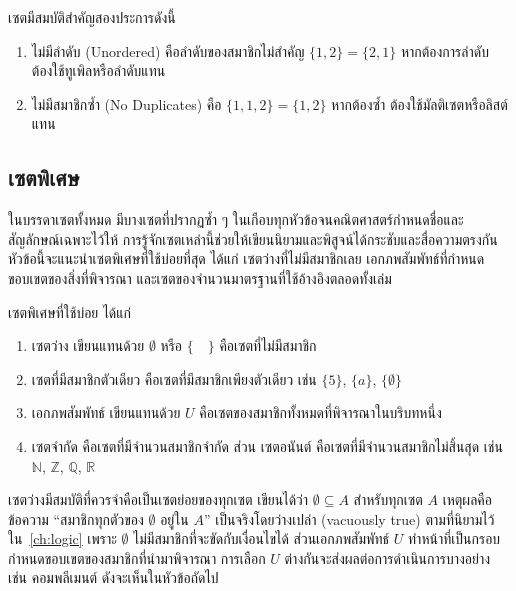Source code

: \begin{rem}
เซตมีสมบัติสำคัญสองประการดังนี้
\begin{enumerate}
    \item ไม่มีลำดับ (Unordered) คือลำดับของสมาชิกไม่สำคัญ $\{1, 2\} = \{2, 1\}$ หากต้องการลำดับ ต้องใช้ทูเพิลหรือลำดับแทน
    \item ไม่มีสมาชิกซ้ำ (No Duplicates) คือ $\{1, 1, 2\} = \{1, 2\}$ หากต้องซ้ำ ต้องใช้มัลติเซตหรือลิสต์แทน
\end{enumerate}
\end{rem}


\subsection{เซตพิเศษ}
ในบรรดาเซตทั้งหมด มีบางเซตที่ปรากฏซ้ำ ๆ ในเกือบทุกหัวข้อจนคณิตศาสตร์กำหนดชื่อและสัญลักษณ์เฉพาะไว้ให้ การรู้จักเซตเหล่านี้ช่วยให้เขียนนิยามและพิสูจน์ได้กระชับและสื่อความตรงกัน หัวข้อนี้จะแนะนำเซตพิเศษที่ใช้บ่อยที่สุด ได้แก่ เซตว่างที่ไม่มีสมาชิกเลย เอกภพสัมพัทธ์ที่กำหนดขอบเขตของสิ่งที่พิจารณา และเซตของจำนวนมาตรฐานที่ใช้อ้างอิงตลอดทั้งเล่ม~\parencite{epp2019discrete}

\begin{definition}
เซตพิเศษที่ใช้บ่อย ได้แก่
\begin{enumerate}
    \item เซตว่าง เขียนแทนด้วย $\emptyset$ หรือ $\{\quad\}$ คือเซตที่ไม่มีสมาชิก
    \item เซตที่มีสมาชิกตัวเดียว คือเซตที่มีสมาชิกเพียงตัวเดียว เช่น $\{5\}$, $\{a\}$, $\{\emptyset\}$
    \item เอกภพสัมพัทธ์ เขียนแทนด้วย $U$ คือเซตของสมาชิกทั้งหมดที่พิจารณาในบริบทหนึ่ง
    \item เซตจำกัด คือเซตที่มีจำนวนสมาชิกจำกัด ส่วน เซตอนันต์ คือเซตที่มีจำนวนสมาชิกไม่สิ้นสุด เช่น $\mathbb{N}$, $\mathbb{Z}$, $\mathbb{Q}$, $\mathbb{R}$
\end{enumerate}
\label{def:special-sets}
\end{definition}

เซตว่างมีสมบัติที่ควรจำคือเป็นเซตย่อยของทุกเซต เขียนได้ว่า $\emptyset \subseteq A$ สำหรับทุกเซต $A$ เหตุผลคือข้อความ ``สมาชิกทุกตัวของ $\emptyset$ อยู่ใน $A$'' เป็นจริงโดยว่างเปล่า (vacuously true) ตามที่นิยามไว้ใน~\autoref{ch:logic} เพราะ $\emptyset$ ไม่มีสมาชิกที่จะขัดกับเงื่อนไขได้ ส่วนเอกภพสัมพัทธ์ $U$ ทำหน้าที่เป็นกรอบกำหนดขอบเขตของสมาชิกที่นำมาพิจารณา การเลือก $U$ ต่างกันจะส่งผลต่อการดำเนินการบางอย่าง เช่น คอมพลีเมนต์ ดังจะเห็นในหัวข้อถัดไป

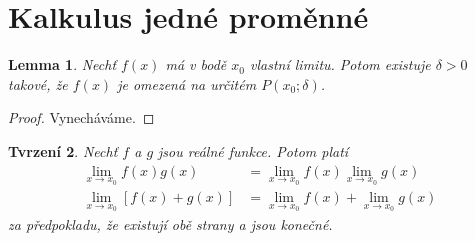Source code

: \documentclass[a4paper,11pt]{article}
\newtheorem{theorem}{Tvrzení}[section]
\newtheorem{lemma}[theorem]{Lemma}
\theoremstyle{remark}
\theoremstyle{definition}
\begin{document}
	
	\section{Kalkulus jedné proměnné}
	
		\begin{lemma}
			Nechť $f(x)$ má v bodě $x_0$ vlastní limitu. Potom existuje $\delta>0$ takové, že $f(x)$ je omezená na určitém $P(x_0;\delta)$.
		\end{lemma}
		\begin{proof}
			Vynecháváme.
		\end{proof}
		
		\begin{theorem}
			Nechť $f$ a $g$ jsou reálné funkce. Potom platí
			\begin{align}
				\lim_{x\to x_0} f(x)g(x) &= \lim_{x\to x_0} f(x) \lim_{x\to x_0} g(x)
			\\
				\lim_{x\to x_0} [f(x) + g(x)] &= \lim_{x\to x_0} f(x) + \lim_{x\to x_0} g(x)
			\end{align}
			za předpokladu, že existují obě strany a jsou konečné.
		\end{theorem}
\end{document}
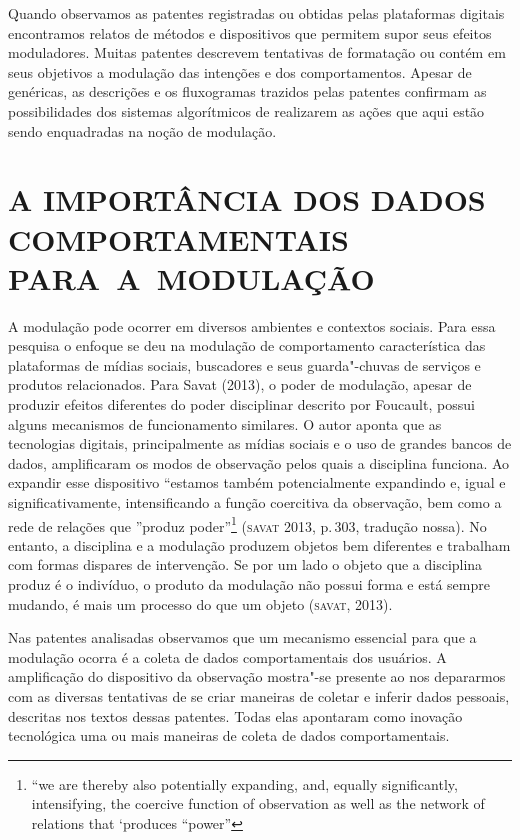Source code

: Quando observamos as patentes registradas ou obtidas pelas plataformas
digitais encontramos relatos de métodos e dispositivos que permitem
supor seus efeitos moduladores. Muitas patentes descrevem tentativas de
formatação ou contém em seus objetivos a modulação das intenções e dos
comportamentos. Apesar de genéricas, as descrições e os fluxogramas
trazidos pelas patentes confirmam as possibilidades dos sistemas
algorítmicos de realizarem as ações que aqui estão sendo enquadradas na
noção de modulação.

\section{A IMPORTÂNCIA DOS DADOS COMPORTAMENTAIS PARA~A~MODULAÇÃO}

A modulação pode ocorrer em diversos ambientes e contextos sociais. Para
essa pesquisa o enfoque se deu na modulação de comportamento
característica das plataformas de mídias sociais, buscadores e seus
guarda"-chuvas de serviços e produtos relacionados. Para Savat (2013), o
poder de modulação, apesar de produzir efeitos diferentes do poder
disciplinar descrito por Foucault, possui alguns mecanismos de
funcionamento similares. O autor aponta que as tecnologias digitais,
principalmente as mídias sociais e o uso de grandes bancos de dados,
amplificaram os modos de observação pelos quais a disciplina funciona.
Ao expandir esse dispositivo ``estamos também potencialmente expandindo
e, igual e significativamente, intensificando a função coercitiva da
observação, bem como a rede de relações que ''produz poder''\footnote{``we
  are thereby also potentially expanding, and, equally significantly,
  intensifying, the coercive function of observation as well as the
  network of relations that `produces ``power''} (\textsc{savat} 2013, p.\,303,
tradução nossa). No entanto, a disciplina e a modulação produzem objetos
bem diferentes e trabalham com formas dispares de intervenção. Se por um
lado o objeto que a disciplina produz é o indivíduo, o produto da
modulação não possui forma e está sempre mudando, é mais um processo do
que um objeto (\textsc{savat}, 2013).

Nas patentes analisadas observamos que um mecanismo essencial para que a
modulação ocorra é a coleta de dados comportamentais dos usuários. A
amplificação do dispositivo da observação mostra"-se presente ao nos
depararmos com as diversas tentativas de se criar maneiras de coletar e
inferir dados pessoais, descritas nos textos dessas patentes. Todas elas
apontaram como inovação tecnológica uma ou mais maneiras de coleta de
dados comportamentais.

================================

Your task: Find every line in the listing that has the string "อเซตท", then give the count by itself.

Solved problem: 3